[Stored data]
====
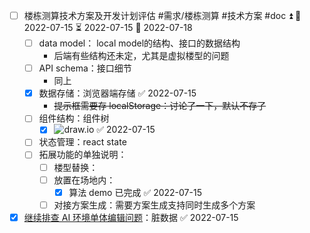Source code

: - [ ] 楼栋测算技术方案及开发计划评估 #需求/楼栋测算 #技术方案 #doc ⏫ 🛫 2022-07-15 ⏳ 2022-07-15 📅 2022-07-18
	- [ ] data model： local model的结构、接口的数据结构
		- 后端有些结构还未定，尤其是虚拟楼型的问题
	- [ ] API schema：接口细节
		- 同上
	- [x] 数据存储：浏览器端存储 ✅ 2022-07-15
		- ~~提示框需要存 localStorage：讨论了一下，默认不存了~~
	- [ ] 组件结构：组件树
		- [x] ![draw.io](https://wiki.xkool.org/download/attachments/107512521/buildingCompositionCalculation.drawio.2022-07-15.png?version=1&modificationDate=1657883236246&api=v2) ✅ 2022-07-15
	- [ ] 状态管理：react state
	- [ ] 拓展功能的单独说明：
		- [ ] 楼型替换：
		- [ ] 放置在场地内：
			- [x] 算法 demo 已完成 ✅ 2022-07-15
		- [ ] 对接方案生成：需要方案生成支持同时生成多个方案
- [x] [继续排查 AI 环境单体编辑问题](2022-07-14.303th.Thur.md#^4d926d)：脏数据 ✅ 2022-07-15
====
**Problem statement**
Return the records above verbatim, images excluded.

**Answer section**
Source code

: - [ ] 楼栋测算技术方案及开发计划评估 #需求/楼栋测算 #技术方案 #doc ⏫ 🛫 2022-07-15 ⏳ 2022-07-15 📅 2022-07-18
	- [ ] data model： local model的结构、接口的数据结构
		- 后端有些结构还未定，尤其是虚拟楼型的问题
	- [ ] API schema：接口细节
		- 同上
	- [x] 数据存储：浏览器端存储 ✅ 2022-07-15
		- ~~提示框需要存 localStorage：讨论了一下，默认不存了~~
	- [ ] 组件结构：组件树
		- [x] ![draw.io](https://wiki.xkool.org/download/attachments/107512521/buildingCompositionCalculation.drawio.2022-07-15.png?version=1&modificationDate=1657883236246&api=v2) ✅ 2022-07-15
	- [ ] 状态管理：react state
	- [ ] 拓展功能的单独说明：
		- [ ] 楼型替换：
		- [ ] 放置在场地内：
			- [x] 算法 demo 已完成 ✅ 2022-07-15
		- [ ] 对接方案生成：需要方案生成支持同时生成多个方案
- [x] [继续排查 AI 环境单体编辑问题](2022-07-14.303th.Thur.md#^4d926d)：脏数据 ✅ 2022-07-15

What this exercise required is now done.